WHAT YOU WILL DO:
Without including any images, reproduce each entry exactly.

Data excerpts:
=-=-=

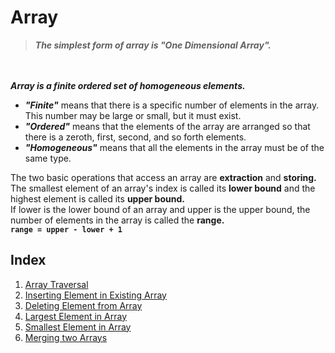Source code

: # Array
> ***The simplest form of array is "One Dimensional Array".***

<br><br>
***Array is a finite ordered set of homogeneous elements.***
* ***"Finite"*** means that there is a specific number of elements in the array. This number may be large or small, but it must exist.
* ***"Ordered"*** means that the elements of the array are arranged so that there is a zeroth, first, second, and so forth elements.
* ***"Homogeneous"*** means that all the elements in the array must be of the same type.

The two basic operations that access an array are **extraction** and **storing.** <br>
The smallest element of an array's index is called its **lower bound** and the highest element is called its **upper bound.** <br>
If lower is the lower bound of an array and upper is the upper bound, the number of elements in the array is called the **range.** <br>
**`range = upper - lower + 1`**

## Index
1. [Array Traversal](https://github.com/bishtanuj/dataStructure/tree/main/Array/Array%20Traversal)
2. [Inserting Element in Existing Array](https://github.com/bishtanuj/dataStructure/tree/main/Array/Inserting%20Element%20in%20Existing%20Array)
3. [Deleting Element from Array](https://github.com/bishtanuj/dataStructure/tree/main/Array/Deleting%20Element%20from%20Array)
4. [Largest Element in Array](https://github.com/bishtanuj/dataStructure/tree/main/Array/Largest%20Element%20in%20Array)
5. [Smallest Element in Array](/Array/Smallest%20Element%20In%20Array)
6. [Merging two Arrays]()
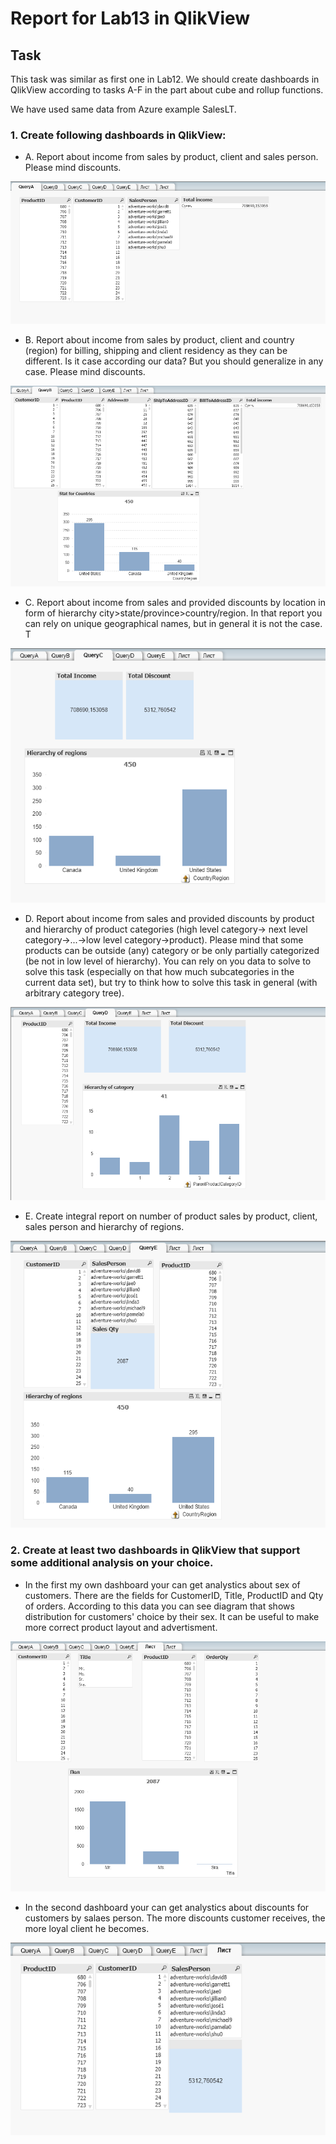 # Report for Lab13 in QlikView

## Task

This task was similar as first one in Lab12. We should create dashboards in QlikView according to tasks A-F in the part about cube and rollup functions.

We have used same data from Azure example SalesLT.

### 1. Create following dashboards in QlikView:

- A. Report about income from sales by product, client and sales person. Please mind discounts.

![](img/queryA.png)

- B. Report about income from sales by product, client and country (region) for billing, shipping and client residency as they can be different. Is it case according our data? But you should generalize in any case. Please mind discounts.

![](img/queryB.png)

- C. Report about income from sales and provided discounts by location in form of hierarchy city>state/province>country/region. In that report you can rely on unique geographical names, but in general it is not the case. T

![](img/queryC.png)

- D. Report about income from sales and provided discounts by product and hierarchy of product categories (high level category-> next level category->...->low level category->product). Please mind that some products can be outside (any) category or be only partially categorized (be not in low level of hierarchy). You can rely on you data to solve to solve this task (especially on that how much subcategories in the current data set), but try to think how to solve this task in general (with arbitrary category tree).

![](img/queryD.png)

- E. Create integral report on number of product sales by product, client, sales person and hierarchy of regions.

![](img/queryE.png)

### 2. Create at least two dashboards in QlikView that support some additional analysis on your choice.

- In the first my own dashboard your can get analystics about sex of customers. There are the fields for CustomerID, Title, ProductID and Qty of orders. According to this data you can see diagram that shows distribution for customers' choice by their sex. It can be useful to make more correct product layout and advertisment.

![](img/addition1.png)

- In the second dashboard your can get analystics about discounts for customers by salaes person. The more discounts customer receives, the more loyal client he becomes.

![](img/addition2.png)
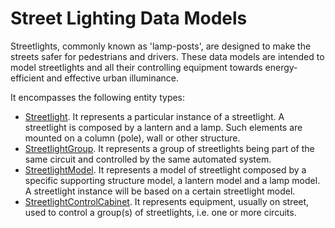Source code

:# Street Lighting Data Models

Streetlights, commonly known as 'lamp-posts', are designed to make the streets safer for pedestrians and drivers.
These data models are intended to model streetlights and all
their controlling equipment towards energy-efficient and effective urban illuminance.

It encompasses the following entity types: 

+ [Streetlight](../Streetlight/doc/spec.md). It represents a particular instance of a streetlight.
A streetlight is composed by a lantern and a lamp. Such elements are mounted on a column (pole), wall or other structure.
+ [StreetlightGroup](../Streetlight/doc/spec.md). It represents a group of streetlights being part
of the same circuit and controlled by the same automated system.
+ [StreetlightModel](../StreetlightModel/doc/spec.md). It represents a model of streetlight composed by a specific supporting structure model,
a lantern model and a lamp model. A streetlight instance will be based on a certain streetlight model. 
+ [StreetlightControlCabinet](../StreetlightControlCabinet/doc/spec.md). It represents equipment, usually on street,
used to control a group(s) of streetlights, i.e. one or more circuits.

=-=-=

YOUR SOLUTION:
Source code

: # Array
> ***The simplest form of array is "One Dimensional Array".***

<br><br>
***Array is a finite ordered set of homogeneous elements.***
* ***"Finite"*** means that there is a specific number of elements in the array. This number may be large or small, but it must exist.
* ***"Ordered"*** means that the elements of the array are arranged so that there is a zeroth, first, second, and so forth elements.
* ***"Homogeneous"*** means that all the elements in the array must be of the same type.

The two basic operations that access an array are **extraction** and **storing.** <br>
The smallest element of an array's index is called its **lower bound** and the highest element is called its **upper bound.** <br>
If lower is the lower bound of an array and upper is the upper bound, the number of elements in the array is called the **range.** <br>
**`range = upper - lower + 1`**

## Index
1. [Array Traversal](https://github.com/bishtanuj/dataStructure/tree/main/Array/Array%20Traversal)
2. [Inserting Element in Existing Array](https://github.com/bishtanuj/dataStructure/tree/main/Array/Inserting%20Element%20in%20Existing%20Array)
3. [Deleting Element from Array](https://github.com/bishtanuj/dataStructure/tree/main/Array/Deleting%20Element%20from%20Array)
4. [Largest Element in Array](https://github.com/bishtanuj/dataStructure/tree/main/Array/Largest%20Element%20in%20Array)
5. [Smallest Element in Array](/Array/Smallest%20Element%20In%20Array)
6. [Merging two Arrays]()
 # Report for Lab13 in QlikView

## Task

This task was similar as first one in Lab12. We should create dashboards in QlikView according to tasks A-F in the part about cube and rollup functions.

We have used same data from Azure example SalesLT.

### 1. Create following dashboards in QlikView:

- A. Report about income from sales by product, client and sales person. Please mind discounts.

![](img/queryA.png)

- B. Report about income from sales by product, client and country (region) for billing, shipping and client residency as they can be different. Is it case according our data? But you should generalize in any case. Please mind discounts.

![](img/queryB.png)

- C. Report about income from sales and provided discounts by location in form of hierarchy city>state/province>country/region. In that report you can rely on unique geographical names, but in general it is not the case. T

![](img/queryC.png)

- D. Report about income from sales and provided discounts by product and hierarchy of product categories (high level category-> next level category->...->low level category->product). Please mind that some products can be outside (any) category or be only partially categorized (be not in low level of hierarchy). You can rely on you data to solve to solve this task (especially on that how much subcategories in the current data set), but try to think how to solve this task in general (with arbitrary category tree).

![](img/queryD.png)

- E. Create integral report on number of product sales by product, client, sales person and hierarchy of regions.

![](img/queryE.png)

### 2. Create at least two dashboards in QlikView that support some additional analysis on your choice.

- In the first my own dashboard your can get analystics about sex of customers. There are the fields for CustomerID, Title, ProductID and Qty of orders. According to this data you can see diagram that shows distribution for customers' choice by their sex. It can be useful to make more correct product layout and advertisment.

![](img/addition1.png)

- In the second dashboard your can get analystics about discounts for customers by salaes person. The more discounts customer receives, the more loyal client he becomes.

![](img/addition2.png)
Source code

:# Street Lighting Data Models

Streetlights, commonly known as 'lamp-posts', are designed to make the streets safer for pedestrians and drivers.
These data models are intended to model streetlights and all
their controlling equipment towards energy-efficient and effective urban illuminance.

It encompasses the following entity types: 

+ [Streetlight](../Streetlight/doc/spec.md). It represents a particular instance of a streetlight.
A streetlight is composed by a lantern and a lamp. Such elements are mounted on a column (pole), wall or other structure.
+ [StreetlightGroup](../Streetlight/doc/spec.md). It represents a group of streetlights being part
of the same circuit and controlled by the same automated system.
+ [StreetlightModel](../StreetlightModel/doc/spec.md). It represents a model of streetlight composed by a specific supporting structure model,
a lantern model and a lamp model. A streetlight instance will be based on a certain streetlight model. 
+ [StreetlightControlCabinet](../StreetlightControlCabinet/doc/spec.md). It represents equipment, usually on street,
used to control a group(s) of streetlights, i.e. one or more circuits.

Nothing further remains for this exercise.